=== Directions for this task ===
Sort through the material below and copy each line with "mathcal".

=== Material for this task ===
━━━━━━━━━━━━━━━━━━━━
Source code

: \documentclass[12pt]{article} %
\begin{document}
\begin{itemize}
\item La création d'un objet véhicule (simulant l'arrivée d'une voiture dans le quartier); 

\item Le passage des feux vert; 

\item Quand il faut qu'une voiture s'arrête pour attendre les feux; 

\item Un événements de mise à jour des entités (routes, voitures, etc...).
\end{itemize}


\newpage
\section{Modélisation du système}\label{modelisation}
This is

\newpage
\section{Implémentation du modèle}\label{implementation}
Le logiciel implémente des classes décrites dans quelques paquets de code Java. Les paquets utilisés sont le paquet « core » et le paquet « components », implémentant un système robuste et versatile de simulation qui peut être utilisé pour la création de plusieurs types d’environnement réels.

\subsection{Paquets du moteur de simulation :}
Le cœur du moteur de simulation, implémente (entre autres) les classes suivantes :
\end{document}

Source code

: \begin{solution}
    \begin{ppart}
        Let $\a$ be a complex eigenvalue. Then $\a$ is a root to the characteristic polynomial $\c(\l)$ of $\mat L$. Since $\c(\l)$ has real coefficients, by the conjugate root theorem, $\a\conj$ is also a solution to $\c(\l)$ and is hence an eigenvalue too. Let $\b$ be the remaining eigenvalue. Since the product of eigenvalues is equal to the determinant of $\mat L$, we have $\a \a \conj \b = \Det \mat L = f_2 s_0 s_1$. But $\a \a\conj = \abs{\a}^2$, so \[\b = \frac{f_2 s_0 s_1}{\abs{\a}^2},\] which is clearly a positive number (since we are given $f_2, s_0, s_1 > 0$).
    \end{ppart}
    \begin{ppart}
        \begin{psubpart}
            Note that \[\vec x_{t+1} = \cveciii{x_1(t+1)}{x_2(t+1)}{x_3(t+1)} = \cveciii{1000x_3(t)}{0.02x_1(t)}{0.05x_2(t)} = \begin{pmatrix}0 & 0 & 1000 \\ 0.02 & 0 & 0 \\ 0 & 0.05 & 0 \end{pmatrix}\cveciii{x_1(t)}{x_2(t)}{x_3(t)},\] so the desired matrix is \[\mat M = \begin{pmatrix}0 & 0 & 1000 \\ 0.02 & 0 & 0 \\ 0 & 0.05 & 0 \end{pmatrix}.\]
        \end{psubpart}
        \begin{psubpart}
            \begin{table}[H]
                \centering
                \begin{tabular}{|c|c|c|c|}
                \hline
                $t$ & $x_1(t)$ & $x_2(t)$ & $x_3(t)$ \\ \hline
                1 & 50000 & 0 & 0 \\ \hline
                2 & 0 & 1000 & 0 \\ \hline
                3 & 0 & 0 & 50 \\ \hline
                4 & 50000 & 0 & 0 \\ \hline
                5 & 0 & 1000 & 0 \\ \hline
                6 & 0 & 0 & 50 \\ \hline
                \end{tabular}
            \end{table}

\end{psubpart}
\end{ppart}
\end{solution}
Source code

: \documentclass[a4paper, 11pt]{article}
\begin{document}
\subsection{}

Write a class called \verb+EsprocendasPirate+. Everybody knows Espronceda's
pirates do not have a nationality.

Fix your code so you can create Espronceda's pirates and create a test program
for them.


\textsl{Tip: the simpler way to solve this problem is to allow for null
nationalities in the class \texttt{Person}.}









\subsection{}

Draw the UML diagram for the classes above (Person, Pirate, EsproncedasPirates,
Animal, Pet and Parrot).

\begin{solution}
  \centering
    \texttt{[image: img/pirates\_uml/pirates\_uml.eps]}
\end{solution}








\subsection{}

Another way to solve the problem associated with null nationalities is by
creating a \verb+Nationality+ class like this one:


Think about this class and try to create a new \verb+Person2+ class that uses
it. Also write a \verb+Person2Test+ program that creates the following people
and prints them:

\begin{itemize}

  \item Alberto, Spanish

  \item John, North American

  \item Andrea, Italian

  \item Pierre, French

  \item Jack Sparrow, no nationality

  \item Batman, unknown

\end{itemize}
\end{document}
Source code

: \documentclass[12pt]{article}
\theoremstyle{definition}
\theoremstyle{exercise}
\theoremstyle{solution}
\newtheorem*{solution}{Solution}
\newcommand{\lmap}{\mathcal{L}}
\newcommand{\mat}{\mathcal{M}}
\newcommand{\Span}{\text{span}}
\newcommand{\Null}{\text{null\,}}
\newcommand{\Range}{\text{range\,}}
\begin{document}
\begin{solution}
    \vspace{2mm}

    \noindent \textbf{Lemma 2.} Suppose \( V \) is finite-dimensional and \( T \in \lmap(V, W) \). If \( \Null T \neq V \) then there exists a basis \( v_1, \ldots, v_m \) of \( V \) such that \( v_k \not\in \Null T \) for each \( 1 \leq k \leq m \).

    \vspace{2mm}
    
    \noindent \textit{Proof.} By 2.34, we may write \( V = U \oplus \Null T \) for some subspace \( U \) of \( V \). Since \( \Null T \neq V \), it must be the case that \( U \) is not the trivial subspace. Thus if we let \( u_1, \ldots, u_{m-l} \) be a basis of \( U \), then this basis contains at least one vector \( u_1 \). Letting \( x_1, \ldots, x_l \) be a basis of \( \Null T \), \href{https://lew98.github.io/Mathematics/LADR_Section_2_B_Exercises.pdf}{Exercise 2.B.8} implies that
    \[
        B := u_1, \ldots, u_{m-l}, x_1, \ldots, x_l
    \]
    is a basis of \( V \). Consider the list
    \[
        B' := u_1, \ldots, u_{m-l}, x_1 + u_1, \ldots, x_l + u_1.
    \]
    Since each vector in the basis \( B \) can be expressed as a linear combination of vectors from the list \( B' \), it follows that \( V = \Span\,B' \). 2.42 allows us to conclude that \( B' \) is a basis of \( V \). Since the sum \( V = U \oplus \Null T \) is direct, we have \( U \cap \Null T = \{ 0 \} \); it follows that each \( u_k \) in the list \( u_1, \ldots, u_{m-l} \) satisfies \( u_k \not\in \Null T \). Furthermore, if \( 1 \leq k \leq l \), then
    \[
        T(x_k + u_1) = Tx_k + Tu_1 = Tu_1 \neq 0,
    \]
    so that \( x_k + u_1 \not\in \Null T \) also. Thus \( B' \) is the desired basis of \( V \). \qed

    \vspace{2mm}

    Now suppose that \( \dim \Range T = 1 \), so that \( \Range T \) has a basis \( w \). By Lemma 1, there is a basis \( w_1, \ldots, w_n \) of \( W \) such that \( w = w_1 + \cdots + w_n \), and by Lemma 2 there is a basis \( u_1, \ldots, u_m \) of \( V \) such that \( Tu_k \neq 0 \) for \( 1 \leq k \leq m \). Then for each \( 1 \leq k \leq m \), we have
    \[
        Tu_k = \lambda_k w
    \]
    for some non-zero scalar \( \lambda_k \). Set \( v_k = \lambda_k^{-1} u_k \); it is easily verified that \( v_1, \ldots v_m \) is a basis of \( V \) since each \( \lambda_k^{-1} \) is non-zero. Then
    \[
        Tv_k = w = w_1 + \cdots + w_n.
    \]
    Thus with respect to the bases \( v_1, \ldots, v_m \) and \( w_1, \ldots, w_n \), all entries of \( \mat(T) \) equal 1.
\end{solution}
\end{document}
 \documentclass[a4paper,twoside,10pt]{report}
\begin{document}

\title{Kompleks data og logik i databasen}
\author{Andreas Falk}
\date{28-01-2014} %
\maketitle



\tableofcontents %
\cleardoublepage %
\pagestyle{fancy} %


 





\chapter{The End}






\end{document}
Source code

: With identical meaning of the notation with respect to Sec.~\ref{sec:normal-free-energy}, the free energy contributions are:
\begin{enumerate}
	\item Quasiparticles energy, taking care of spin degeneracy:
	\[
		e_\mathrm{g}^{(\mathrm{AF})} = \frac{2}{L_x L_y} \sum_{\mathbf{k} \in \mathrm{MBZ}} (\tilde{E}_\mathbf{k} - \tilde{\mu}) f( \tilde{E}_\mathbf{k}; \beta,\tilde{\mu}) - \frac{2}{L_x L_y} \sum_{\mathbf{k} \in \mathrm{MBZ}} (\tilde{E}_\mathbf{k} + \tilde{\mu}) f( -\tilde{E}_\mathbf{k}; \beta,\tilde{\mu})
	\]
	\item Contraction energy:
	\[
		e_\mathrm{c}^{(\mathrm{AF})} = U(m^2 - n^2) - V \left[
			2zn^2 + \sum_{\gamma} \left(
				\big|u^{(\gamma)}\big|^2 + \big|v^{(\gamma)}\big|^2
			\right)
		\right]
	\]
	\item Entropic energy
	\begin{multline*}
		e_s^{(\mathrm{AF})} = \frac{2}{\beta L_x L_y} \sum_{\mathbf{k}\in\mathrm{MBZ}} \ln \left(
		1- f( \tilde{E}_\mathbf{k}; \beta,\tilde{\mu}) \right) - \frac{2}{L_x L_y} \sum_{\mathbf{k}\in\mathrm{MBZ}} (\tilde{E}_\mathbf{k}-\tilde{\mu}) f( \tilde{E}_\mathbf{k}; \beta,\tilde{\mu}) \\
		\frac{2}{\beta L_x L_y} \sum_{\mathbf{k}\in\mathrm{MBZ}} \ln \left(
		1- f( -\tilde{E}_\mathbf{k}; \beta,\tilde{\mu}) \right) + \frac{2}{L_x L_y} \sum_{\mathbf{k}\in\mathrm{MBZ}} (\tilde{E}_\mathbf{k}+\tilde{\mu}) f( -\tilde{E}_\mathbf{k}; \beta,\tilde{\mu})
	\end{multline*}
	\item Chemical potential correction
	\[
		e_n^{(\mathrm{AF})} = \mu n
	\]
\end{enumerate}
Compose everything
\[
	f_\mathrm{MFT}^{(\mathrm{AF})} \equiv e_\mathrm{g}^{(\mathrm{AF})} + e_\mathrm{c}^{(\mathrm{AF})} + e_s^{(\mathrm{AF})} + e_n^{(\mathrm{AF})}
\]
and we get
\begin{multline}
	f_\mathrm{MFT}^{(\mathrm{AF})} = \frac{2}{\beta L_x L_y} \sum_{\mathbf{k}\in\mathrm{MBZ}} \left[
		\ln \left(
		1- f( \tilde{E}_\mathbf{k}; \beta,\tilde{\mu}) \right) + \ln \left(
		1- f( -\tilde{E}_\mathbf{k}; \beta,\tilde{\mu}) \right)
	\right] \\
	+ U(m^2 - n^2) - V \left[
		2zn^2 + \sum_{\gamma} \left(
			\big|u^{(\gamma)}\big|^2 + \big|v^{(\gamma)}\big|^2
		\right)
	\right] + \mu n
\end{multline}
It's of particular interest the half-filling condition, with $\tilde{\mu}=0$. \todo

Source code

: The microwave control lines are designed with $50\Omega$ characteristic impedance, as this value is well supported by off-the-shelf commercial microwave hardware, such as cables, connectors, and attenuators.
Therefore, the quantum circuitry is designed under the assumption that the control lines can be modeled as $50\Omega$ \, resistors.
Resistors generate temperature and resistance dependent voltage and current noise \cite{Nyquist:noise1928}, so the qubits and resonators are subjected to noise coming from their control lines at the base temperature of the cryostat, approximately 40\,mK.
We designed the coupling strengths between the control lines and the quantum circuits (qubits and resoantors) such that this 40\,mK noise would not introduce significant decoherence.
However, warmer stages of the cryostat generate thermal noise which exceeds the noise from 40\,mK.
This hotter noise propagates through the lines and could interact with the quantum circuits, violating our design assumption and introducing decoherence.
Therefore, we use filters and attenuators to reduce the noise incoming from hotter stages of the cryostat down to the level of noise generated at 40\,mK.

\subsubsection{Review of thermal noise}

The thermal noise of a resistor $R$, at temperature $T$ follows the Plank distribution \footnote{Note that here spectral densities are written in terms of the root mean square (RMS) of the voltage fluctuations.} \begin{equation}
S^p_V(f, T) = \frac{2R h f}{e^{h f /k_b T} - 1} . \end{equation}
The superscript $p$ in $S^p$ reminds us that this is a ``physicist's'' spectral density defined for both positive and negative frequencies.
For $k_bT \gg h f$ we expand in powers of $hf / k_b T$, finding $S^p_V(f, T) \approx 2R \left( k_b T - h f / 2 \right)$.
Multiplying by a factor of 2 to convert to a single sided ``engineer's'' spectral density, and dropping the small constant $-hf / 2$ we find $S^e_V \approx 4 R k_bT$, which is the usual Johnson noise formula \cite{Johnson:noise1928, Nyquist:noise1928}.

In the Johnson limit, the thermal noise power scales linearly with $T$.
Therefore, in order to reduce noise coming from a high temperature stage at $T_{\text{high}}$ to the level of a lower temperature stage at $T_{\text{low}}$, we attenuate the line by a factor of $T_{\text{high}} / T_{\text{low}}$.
━━━━━━━━━━━━━━━━━━━━
=== Solution for this exercise ===
\newcommand{\lmap}{\mathcal{L}}
\newcommand{\mat}{\mathcal{M}}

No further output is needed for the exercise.